How Celebrating Tu B’shevat Can Help You Feel Happier and Calmer

Kids are stressed. Parents are stressed. But when Tu B’shevat rolls around, it’s the perfect time to soak in all the amazing health benefits of trees – and nature altogether. As an environmentalist, Tu B’shevat has always been my favorite holiday on the Jewish calendar. I mean, we get to drink juice or wine, eat sweet treats from the earth, and focus on something as serene and gorgeous as trees!  

But how often do you stop to think about how this holiday also helps you feel better?

Spending time in and around nature is incredibly beneficial to our health and well-being. It calms us when we are feeling stressed and boosts our mood when we are feeling down. There are now hundreds of scientific studies confirming that spending time in nature can improve how we feel, such as a recent groundbreaking report that found that spending at least 120 minutes a week in nature is associated with good health and well-being. 
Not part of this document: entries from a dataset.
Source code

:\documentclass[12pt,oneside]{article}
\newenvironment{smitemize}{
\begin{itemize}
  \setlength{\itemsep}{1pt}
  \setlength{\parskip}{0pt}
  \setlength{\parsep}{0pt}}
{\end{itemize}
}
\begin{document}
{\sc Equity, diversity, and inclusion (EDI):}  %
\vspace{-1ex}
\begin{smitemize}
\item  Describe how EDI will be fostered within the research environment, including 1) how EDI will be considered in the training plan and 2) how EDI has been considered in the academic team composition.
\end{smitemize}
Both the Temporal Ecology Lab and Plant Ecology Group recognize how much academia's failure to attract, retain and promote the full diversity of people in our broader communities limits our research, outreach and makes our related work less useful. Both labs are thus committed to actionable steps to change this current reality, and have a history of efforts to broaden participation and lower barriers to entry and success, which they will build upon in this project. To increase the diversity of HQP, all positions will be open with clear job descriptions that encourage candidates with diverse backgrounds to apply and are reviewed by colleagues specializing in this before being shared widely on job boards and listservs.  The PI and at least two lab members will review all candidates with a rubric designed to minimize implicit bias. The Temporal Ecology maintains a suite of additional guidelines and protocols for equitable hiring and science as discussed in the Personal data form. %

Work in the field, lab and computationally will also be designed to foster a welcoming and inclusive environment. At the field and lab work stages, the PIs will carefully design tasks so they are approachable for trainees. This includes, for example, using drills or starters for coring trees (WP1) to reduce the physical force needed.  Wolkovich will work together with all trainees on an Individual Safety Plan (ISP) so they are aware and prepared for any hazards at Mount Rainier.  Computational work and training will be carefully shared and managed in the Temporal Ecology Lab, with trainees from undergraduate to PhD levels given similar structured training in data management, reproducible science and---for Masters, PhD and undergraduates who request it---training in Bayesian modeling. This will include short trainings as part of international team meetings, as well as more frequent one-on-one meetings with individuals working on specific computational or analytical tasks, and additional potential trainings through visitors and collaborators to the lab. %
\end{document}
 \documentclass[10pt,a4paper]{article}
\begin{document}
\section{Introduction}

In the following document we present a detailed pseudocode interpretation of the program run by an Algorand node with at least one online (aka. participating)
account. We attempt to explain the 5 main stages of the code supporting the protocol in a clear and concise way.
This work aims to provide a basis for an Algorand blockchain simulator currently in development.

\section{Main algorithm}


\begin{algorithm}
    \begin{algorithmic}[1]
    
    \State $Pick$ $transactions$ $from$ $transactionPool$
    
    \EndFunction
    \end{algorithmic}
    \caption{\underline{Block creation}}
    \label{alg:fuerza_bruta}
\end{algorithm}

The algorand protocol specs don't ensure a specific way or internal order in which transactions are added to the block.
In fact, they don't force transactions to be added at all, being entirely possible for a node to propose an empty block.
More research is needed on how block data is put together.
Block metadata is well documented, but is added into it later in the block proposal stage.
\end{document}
We feel better because nature offers a soothing sensory experience. Listening to birdsong, breathing in fresh air, and walking barefoot on warm sand are just a few examples of how nature helps improve our mood. Viewing natural scenery like flowers, trees, animals, and sunsets leads to more relaxed feelings than looking at images with no nature at all. Colors, patterns, textures, scents, and sounds are how we experience nature through our senses, helping to calm us down by reducing muscle tension, blood pressure, and stress hormones like cortisol.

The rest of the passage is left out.